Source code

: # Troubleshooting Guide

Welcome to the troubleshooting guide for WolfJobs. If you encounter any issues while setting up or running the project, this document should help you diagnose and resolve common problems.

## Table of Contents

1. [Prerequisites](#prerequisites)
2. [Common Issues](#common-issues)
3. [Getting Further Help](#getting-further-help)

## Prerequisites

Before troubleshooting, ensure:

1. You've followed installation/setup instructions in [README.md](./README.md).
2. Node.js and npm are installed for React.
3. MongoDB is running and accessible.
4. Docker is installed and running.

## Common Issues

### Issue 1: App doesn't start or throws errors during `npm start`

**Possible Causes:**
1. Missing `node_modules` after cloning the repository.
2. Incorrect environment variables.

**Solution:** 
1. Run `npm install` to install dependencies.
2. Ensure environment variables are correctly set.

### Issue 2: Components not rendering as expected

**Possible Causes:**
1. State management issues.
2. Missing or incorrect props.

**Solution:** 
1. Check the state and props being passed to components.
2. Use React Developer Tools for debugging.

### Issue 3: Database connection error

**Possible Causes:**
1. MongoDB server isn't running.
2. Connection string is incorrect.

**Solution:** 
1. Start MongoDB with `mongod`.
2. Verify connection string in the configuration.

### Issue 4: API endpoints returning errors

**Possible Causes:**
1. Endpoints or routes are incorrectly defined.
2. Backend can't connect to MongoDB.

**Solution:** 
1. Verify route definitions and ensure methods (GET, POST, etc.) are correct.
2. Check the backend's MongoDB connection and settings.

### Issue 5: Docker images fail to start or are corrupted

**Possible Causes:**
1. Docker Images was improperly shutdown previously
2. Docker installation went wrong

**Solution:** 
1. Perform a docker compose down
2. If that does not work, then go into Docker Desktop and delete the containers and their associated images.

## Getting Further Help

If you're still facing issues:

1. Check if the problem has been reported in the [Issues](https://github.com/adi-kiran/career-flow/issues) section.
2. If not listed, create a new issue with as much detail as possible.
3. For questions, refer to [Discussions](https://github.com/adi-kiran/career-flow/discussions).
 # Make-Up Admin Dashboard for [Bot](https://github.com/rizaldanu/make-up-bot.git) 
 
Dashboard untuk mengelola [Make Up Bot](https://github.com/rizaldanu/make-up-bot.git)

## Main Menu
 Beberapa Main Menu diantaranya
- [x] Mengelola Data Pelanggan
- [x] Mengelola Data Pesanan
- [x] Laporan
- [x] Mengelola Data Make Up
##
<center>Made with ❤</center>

* **Problem requirements**
Please state how many lines of the listing above hold "github", giving the number and nothing else.

* **Solution below**
4